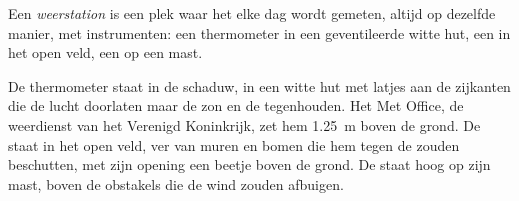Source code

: \begin{definition}[Weerstation]\label{def:g4:clouds-rain-snow:weather-station}
Een \emph{weerstation} is een plek waar het  elke dag
wordt gemeten, altijd op dezelfde manier, met instrumenten: een thermometer
in een geventileerde witte hut, een  in het open veld, een
 op een mast.
\end{definition}

De thermometer staat in de schaduw, in een witte hut met latjes aan de
zijkanten die de lucht doorlaten maar de zon en de  tegenhouden. Het
Met Office, de weerdienst van het Verenigd Koninkrijk, zet hem
\SI{1.25}{\metre} boven de grond. De  staat in het open veld, ver
van muren en bomen die hem tegen de  zouden beschutten, met zijn
opening een beetje boven de grond. De  staat hoog op zijn mast,
boven de obstakels die de wind zouden afbuigen.


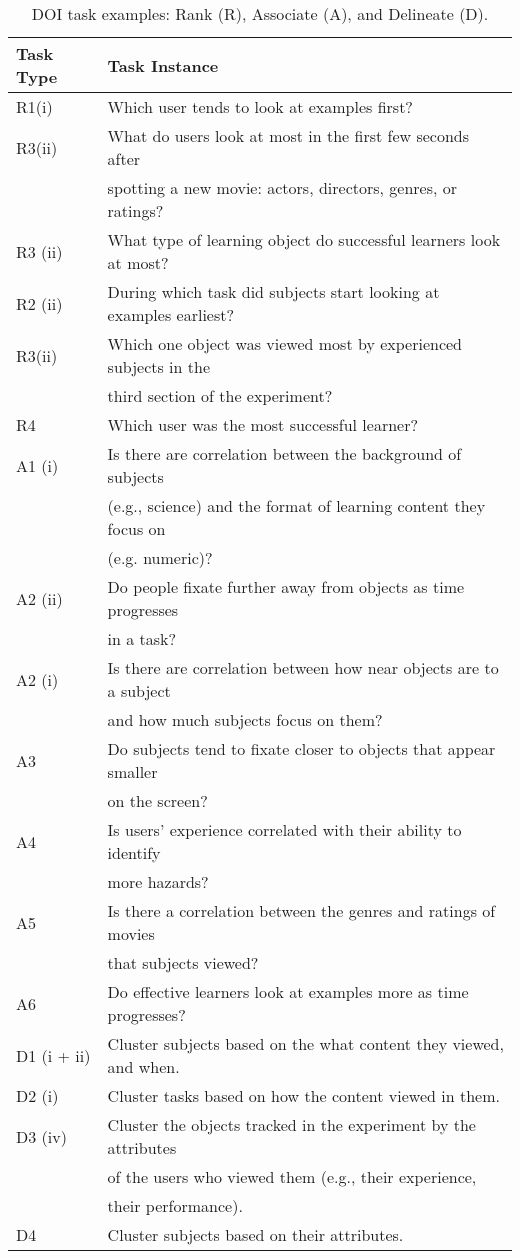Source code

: \begin{table}[htbp]	
\caption{DOI task examples: Rank (R), Associate (A), and Delineate (D).}
	\centering
    \begin{tabular}{|l|l|}
    \hline
    Task Type & Task Instance \\
    \hline
R1(i) & Which user tends to look at examples first?\\
R3(ii) & What do users look at most in the first few seconds after\\& spotting a new movie: actors, directors, genres, or ratings?\\
R3 (ii) & What type of learning object do successful learners look at most?\\
R2 (ii)& During which task did subjects start looking at examples earliest?\\
R3(ii) & Which one object was viewed most by experienced subjects in the\\& third section of the experiment?\\
R4 & Which user was the most successful learner?\\
    \hline
    A1 (i)& Is there are correlation between the background of subjects\\& (e.g., science) and the format of learning content they focus on\\& (e.g. numeric)?\\
A2 (ii)& Do people fixate further away from objects as time progresses\\& in a task?\\
A2 (i) & Is there are correlation between how near objects are to a subject\\& and how much subjects focus on them?\\
A3 & Do subjects tend to fixate closer to objects that appear smaller\\& on the screen?\\
A4& Is users' experience correlated with their ability to identify\\& more hazards? \\
A5& Is there a correlation between the genres and ratings of movies\\& that subjects viewed? \\
A6& Do effective learners look at examples more as time progresses?\\
\hline
D1 (i + ii) & Cluster subjects based on the what content they viewed, and when.\\
D2 (i) & Cluster tasks based on how the content viewed in them. \\
D3 (iv) & Cluster the objects tracked in the experiment by the attributes\\& of the users who viewed them (e.g., their experience,\\& their performance).
\\
D4 & Cluster subjects based on their attributes. \\
\hline
    \end{tabular} 
    
    \label{tab:Tasks2}
\end{table}


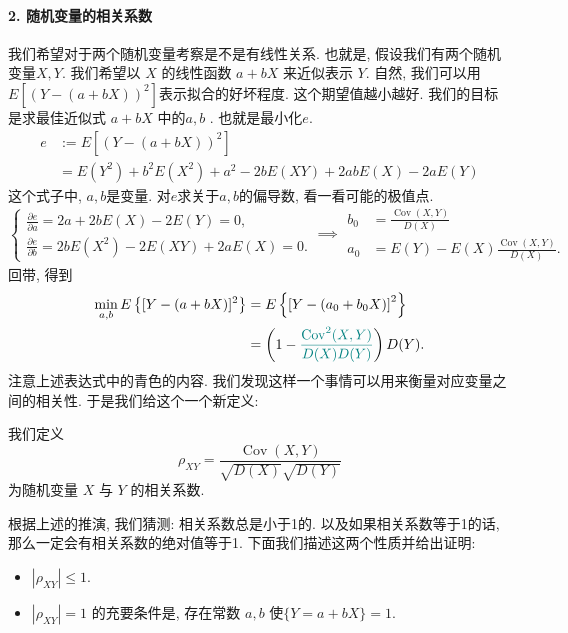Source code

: \paragraph{2. 随机变量的相关系数} 我们希望对于两个随机变量考察是不是有线性关系. 也就是, 假设我们有两个随机变量$X,Y$. 我们希望以 $X$ 的线性函数 $a+b X$ 来近似表示 $Y$. 自然, 我们可以用$E\left[(Y-(a+b X))^2\right]$表示拟合的好坏程度. 这个期望值越小越好. 我们的目标是求最佳近似式 $a+b X$ 中的$a,b$ .
也就是最小化$e$.
 $$
\begin{aligned}
e & :=E\left[(Y-(a+b X))^2\right] \\
& =E\left(Y^2\right)+b^2 E\left(X^2\right)+a^2-2 b E(X Y)+2 a b E(X)-2 a E(Y)
\end{aligned}
$$
这个式子中, $a,b$是变量. 对$e$求关于$a,b $的偏导数, 看一看可能的极值点.
$$
\left\{\begin{array}{l}
\frac{\partial e}{\partial a}=2 a+2 b E(X)-2 E(Y)=0, \\
\frac{\partial e}{\partial b}=2 b E\left(X^2\right)-2 E(X Y)+2 a E(X)=0 .
\end{array}\right. \implies \begin{array}{ll}
b_0 & =\frac{\operatorname{Cov}(X, Y)}{D(X)} \\
a_0 & =E(Y)-E(X) \frac{\operatorname{Cov}(X, Y)}{D(X)} .
\end{array}
$$
回带, 得到
$$
\begin{aligned}
\min _{a, b} E\left\{[Y-(a+b X)]^2\right\} & =E\left\{\left[Y-\left(a_0+b_0 X\right)\right]^2\right\} \\
& =\left(1-{{\color{teal}\frac{\operatorname{Cov}^2(X, Y)}{{D(X)} {D(Y)}}}}\right) D(Y)  .
\end{aligned}
$$
注意上述表达式中的青色的内容. 我们发现这样一个事情可以用来衡量对应变量之间的相关性. 于是我们给这个一个新定义: 

\begin{definition}
    我们定义
    $$
    \rho_{X Y}=\frac{\operatorname{Cov}(X, Y)}{\sqrt{D(X)} \sqrt{D(Y)}}
    $$
    为随机变量 $X$ 与 $Y$ 的相关系数.
\end{definition}

根据上述的推演, 我们猜测: 相关系数总是小于1的. 以及如果相关系数等于1的话, 那么一定会有相关系数的绝对值等于1. 下面我们描述这两个性质并给出证明: 

\begin{itemize}
    \item $\left|\rho_{X Y}\right| \leqslant 1$.
    \item $\left|\rho_{X Y}\right|=1$ 的充要条件是, 存在常数 $a, b$ 使$\{Y=a+b X\}=1$.
\end{itemize}


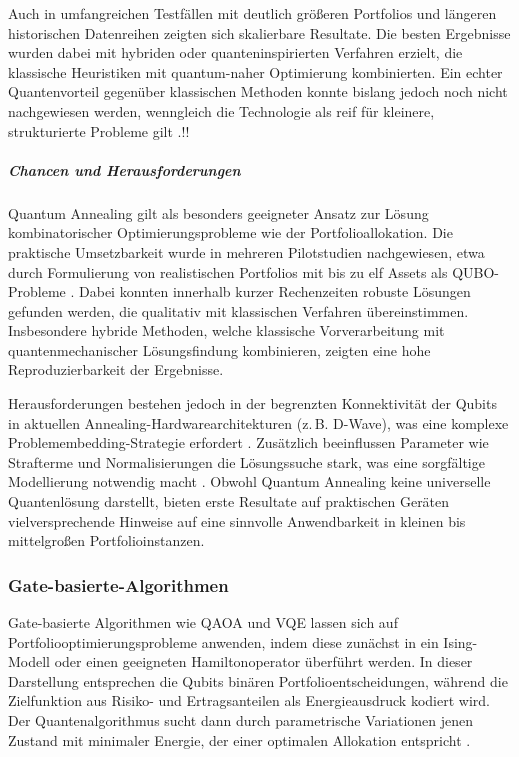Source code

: Auch in umfangreichen Testfällen mit deutlich größeren Portfolios und längeren historischen Datenreihen zeigten sich skalierbare Resultate. Die besten Ergebnisse wurden dabei mit hybriden oder quanteninspirierten Verfahren erzielt, die klassische Heuristiken mit quantum-naher Optimierung kombinierten. Ein echter Quantenvorteil gegenüber klassischen Methoden konnte bislang jedoch noch nicht nachgewiesen werden, wenngleich die Technologie als reif für kleinere, strukturierte Probleme gilt \cite{BBVA, 2020}.!!

\subparagraph{Chancen und Herausforderungen}

Quantum Annealing gilt als besonders geeigneter Ansatz zur Lösung kombinatorischer Optimierungsprobleme wie der Portfolioallokation. Die praktische Umsetzbarkeit wurde in mehreren Pilotstudien nachgewiesen, etwa durch Formulierung von realistischen Portfolios mit bis zu elf Assets als QUBO-Probleme \cite[S. 6]{orus_quantum_2019}. Dabei konnten innerhalb kurzer Rechenzeiten robuste Lösungen gefunden werden, die qualitativ mit klassischen Verfahren übereinstimmen. Insbesondere hybride Methoden, welche klassische Vorverarbeitung mit quantenmechanischer Lösungsfindung kombinieren, zeigten eine hohe Reproduzierbarkeit der Ergebnisse.

Herausforderungen bestehen jedoch in der begrenzten Konnektivität der Qubits in aktuellen Annealing-Hardwarearchitekturen (z.\,B. D-Wave), was eine komplexe Problemembedding-Strategie erfordert \cite[S. 9]{orus_quantum_2019}. Zusätzlich beeinflussen Parameter wie Strafterme und Normalisierungen die Lösungssuche stark, was eine sorgfältige Modellierung notwendig macht \cite[S. 10]{sakuler_real-world_2025}. Obwohl Quantum Annealing keine universelle Quantenlösung darstellt, bieten erste Resultate auf praktischen Geräten vielversprechende Hinweise auf eine sinnvolle Anwendbarkeit in kleinen bis mittelgroßen Portfolioinstanzen.

\subsubsection*{Gate-basierte-Algorithmen}
 
Gate-basierte Algorithmen wie QAOA und VQE lassen sich auf Portfoliooptimierungsprobleme anwenden, indem diese zunächst in ein Ising-Modell oder einen geeigneten Hamiltonoperator überführt werden. In dieser Darstellung entsprechen die Qubits binären Portfolioentscheidungen, während die Zielfunktion aus Risiko- und Ertragsanteilen als Energieausdruck kodiert wird. Der Quantenalgorithmus sucht dann durch parametrische Variationen jenen Zustand mit minimaler Energie, der einer optimalen Allokation entspricht \cite{buonaiuto_best_2023, brandhofer_benchmarking_2022}.

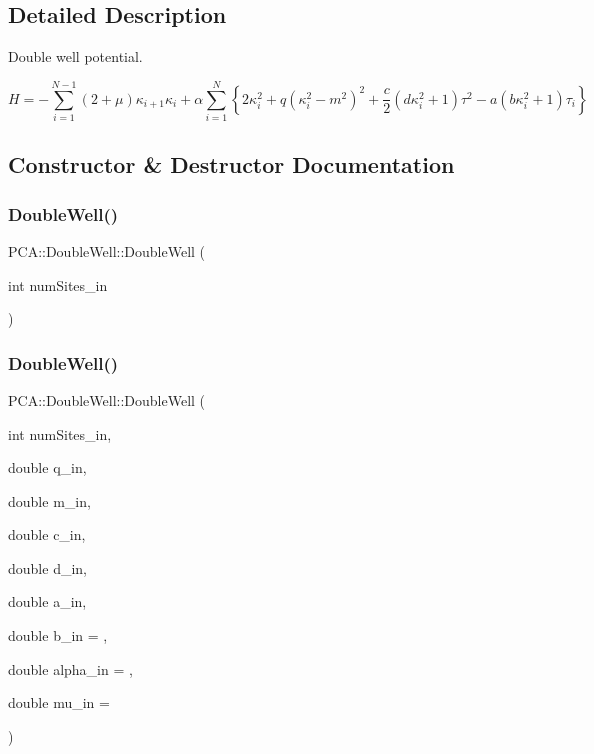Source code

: \subsection{Detailed Description}
Double well potential. 

\[ H=-\sum_{i=1}^{N-1} (2+\mu)\kappa_{i+1} \kappa_i + \alpha\sum_{i=1}^{N} \left\{ 2\kappa_i ^2 + q ( \kappa_i^2-m^2)^2+ \frac{c}{2}(d \kappa_i^2+1) \tau^2-a(b\kappa_i^2+1)\tau_i\right\} \] 

\subsection{Constructor \& Destructor Documentation}
\hypertarget{class_p_c_a_1_1_double_well_a2da334045b5aba1c8c9df629f9d125e6}{}\label{class_p_c_a_1_1_double_well_a2da334045b5aba1c8c9df629f9d125e6} 
\subsubsection{\texorpdfstring{Double\+Well()}{DoubleWell()}\hspace{0.1cm}{\footnotesize\ttfamily [1/2]}}
{\footnotesize\ttfamily P\+C\+A\+::\+Double\+Well\+::\+Double\+Well (\begin{DoxyParamCaption}\item[{int}]{num\+Sites\+\_\+in }\end{DoxyParamCaption})}

\hypertarget{class_p_c_a_1_1_double_well_ac5ccee874cdab2d303f76b99311ee291}{}\label{class_p_c_a_1_1_double_well_ac5ccee874cdab2d303f76b99311ee291} 
\subsubsection{\texorpdfstring{Double\+Well()}{DoubleWell()}\hspace{0.1cm}{\footnotesize\ttfamily [2/2]}}
{\footnotesize\ttfamily P\+C\+A\+::\+Double\+Well\+::\+Double\+Well (\begin{DoxyParamCaption}\item[{int}]{num\+Sites\+\_\+in,  }\item[{double}]{q\+\_\+in,  }\item[{double}]{m\+\_\+in,  }\item[{double}]{c\+\_\+in,  }\item[{double}]{d\+\_\+in,  }\item[{double}]{a\+\_\+in,  }\item[{double}]{b\+\_\+in = {},  }\item[{double}]{alpha\+\_\+in = {},  }\item[{double}]{mu\+\_\+in = {} }\end{DoxyParamCaption})}



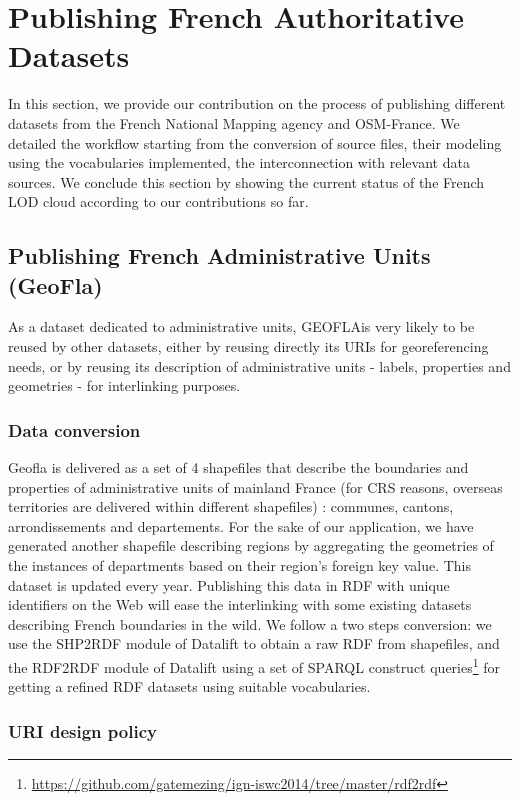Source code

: \section{Publishing French Authoritative Datasets} \label{sec:publishing}

In this section, we provide our contribution on the process of publishing different datasets from the French National Mapping agency and OSM-France. We detailed the workflow starting from the conversion of source files, their modeling using the vocabularies implemented, the interconnection with relevant data sources. We conclude this section by showing the current status of the French LOD cloud according to our contributions so far.

\subsection{Publishing French Administrative Units (GeoFla)} \label{sec:geofla}
As a dataset dedicated to administrative units, GEOFLA\circledR is very likely to be reused by other datasets, either by reusing directly its URIs for georeferencing needs, or by reusing its description of administrative units - labels, properties and geometries - for interlinking purposes.

\subsubsection{Data conversion}
\label{sec:dconversion}
Geofla  is delivered as a set of 4 shapefiles  that describe the boundaries and properties of administrative units of mainland France (for CRS reasons, overseas territories are delivered within different shapefiles) : communes, cantons, arrondissements and departements. For the sake of our application, we have generated another shapefile describing regions by aggregating the geometries of the instances of departments based on their region's foreign key value. This  dataset is updated every year.  Publishing this data in RDF with unique identifiers on the Web will ease the interlinking with some existing datasets describing French boundaries in the wild. We follow a two steps conversion: we use the SHP2RDF module of Datalift to obtain a raw RDF from shapefiles, and the RDF2RDF module of Datalift  using a set of SPARQL construct queries\footnote{ \url{https://github.com/gatemezing/ign-iswc2014/tree/master/rdf2rdf}} for getting a refined RDF datasets using suitable vocabularies.

\subsubsection{URI design policy} \label{sec:urigeofla}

____

Pull every line containing "basierte" out of the data above.

• _EXERCISE SOLUTION_
\subsubsection*{Gate-basierte-Algorithmen}
Gate-basierte Algorithmen wie QAOA und VQE lassen sich auf Portfoliooptimierungsprobleme anwenden, indem diese zunächst in ein Ising-Modell oder einen geeigneten Hamiltonoperator überführt werden. In dieser Darstellung entsprechen die Qubits binären Portfolioentscheidungen, während die Zielfunktion aus Risiko- und Ertragsanteilen als Energieausdruck kodiert wird. Der Quantenalgorithmus sucht dann durch parametrische Variationen jenen Zustand mit minimaler Energie, der einer optimalen Allokation entspricht \cite{buonaiuto_best_2023, brandhofer_benchmarking_2022}.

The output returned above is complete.